=== Records for processing ===

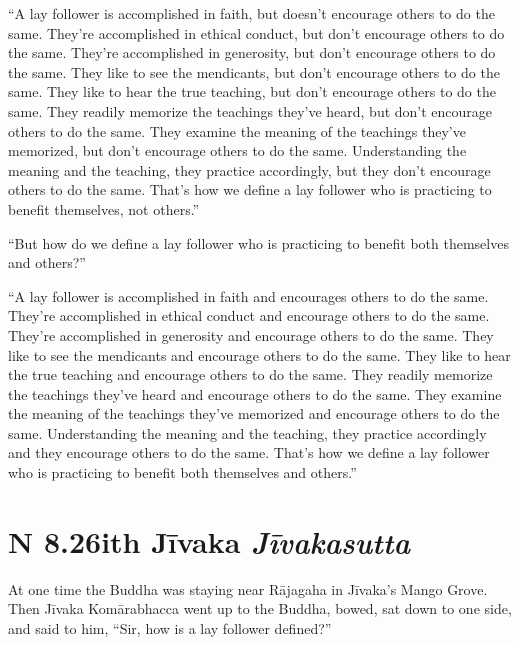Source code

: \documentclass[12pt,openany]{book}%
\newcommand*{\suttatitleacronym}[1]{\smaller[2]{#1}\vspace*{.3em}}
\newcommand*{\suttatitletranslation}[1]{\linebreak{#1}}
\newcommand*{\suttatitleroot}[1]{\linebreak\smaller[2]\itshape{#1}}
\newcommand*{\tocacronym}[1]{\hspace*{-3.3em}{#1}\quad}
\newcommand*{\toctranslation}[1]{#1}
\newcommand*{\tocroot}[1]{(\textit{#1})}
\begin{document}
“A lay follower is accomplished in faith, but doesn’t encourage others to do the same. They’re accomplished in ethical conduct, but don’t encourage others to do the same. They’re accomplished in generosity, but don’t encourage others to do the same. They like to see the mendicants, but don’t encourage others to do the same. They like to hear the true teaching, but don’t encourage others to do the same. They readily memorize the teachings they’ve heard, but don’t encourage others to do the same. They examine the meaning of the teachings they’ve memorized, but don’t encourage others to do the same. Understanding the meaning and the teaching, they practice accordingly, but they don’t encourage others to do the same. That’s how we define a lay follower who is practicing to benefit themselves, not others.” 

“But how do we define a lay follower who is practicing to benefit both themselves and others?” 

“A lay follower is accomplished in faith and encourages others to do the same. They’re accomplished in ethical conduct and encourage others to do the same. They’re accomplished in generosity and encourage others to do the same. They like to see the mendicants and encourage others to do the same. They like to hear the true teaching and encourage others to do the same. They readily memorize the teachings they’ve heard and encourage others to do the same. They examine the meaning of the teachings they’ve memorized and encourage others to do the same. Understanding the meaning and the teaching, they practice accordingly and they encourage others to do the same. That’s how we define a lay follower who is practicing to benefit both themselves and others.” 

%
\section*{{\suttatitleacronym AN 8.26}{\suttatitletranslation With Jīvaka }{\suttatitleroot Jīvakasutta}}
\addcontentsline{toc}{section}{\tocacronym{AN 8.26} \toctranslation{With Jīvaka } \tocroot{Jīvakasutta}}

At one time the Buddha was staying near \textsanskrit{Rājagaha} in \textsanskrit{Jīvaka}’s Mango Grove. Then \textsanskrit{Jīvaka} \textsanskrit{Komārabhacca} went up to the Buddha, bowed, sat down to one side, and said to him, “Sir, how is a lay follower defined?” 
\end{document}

===

*Task item*:
Wherever a line above contains the string "suttatitletranslation", count it; then give the total alone.

*Result for this task*:
2